やることもないし編もうと思って買ってあった白い毛糸を取り出してちょうど編み始めたところだった。

そしたらいつの間にか目の前に須藤くんが。


「な、なな、何ですかっ?!」


私は慌てて棒と毛糸を鞄の中にしまい込む。

別に見られたところで問題なんて何もないんだけど、でも編み物してるのを見られるのは何だか恥ずかしかった。

慌ててたからやっぱりドジな私のこと。毛糸が鞄の中に入りきらずにごろんと机の下の、しかも須藤くんの足元に転がった。

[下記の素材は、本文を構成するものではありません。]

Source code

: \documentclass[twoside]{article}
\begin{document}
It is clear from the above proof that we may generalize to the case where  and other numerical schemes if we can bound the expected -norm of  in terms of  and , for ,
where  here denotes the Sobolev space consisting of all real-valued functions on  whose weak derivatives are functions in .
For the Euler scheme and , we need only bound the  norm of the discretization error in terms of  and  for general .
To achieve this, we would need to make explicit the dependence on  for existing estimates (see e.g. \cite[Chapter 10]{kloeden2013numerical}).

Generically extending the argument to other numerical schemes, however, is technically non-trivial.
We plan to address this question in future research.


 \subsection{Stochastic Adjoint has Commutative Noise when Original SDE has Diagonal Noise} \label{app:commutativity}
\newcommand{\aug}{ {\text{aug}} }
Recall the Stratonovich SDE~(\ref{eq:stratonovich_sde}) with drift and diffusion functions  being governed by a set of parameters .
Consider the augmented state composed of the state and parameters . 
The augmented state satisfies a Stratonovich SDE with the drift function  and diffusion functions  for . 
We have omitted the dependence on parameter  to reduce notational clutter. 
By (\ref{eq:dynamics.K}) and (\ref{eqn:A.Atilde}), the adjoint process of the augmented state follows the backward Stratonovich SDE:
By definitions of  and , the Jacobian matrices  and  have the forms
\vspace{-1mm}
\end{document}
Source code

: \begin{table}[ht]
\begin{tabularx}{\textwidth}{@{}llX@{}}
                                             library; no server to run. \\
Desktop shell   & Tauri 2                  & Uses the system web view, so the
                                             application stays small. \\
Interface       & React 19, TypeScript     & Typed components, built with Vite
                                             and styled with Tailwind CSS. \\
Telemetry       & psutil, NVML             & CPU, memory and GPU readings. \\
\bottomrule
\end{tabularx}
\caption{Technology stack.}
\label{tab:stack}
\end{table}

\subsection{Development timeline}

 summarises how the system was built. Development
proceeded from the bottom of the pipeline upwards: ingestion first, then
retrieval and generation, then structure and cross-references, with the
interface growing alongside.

ああっ、白なのに。……じゃなかった、何やってるの私っ。


「はい」

「あ、ありがとう」


ずい、と差し出された毛糸を受け取ろうと手を伸ばす。

それなのに、掴んだ毛糸が須藤くんの手から離れない。


「す、須藤くん、あの……?」

「よりちゃんって編み物するんだね」

「えっ?あ、……うん」

「そうだ、手芸部だもんな」


須藤くんはにっこり笑った。こ、怖いよう。

須藤くんは学年の中でもとてもモテる人だ。その笑顔がいいと何度も聞いたことがある。

けれど私にはどうしてもそうは思えない。何と言っても須藤くんには前科があるから。

「お気に入り宣言」されてもう半年近く経つ。私たちが付き合ってる、なんて噂をする人たちもいるけど滅相もない。

そりゃ、きききキスはしたけどっ。

でも、あれは教室で、突然で、何て言うか、あれは須藤くんのいつものからかいの一環だって思ってる。そう思うことにしてる。

だって。

私は案の定頭が真っ白になってしまって何が起こってたかよく憶えてないし、須藤くんはあの日からも特にいつもと変わらずだし。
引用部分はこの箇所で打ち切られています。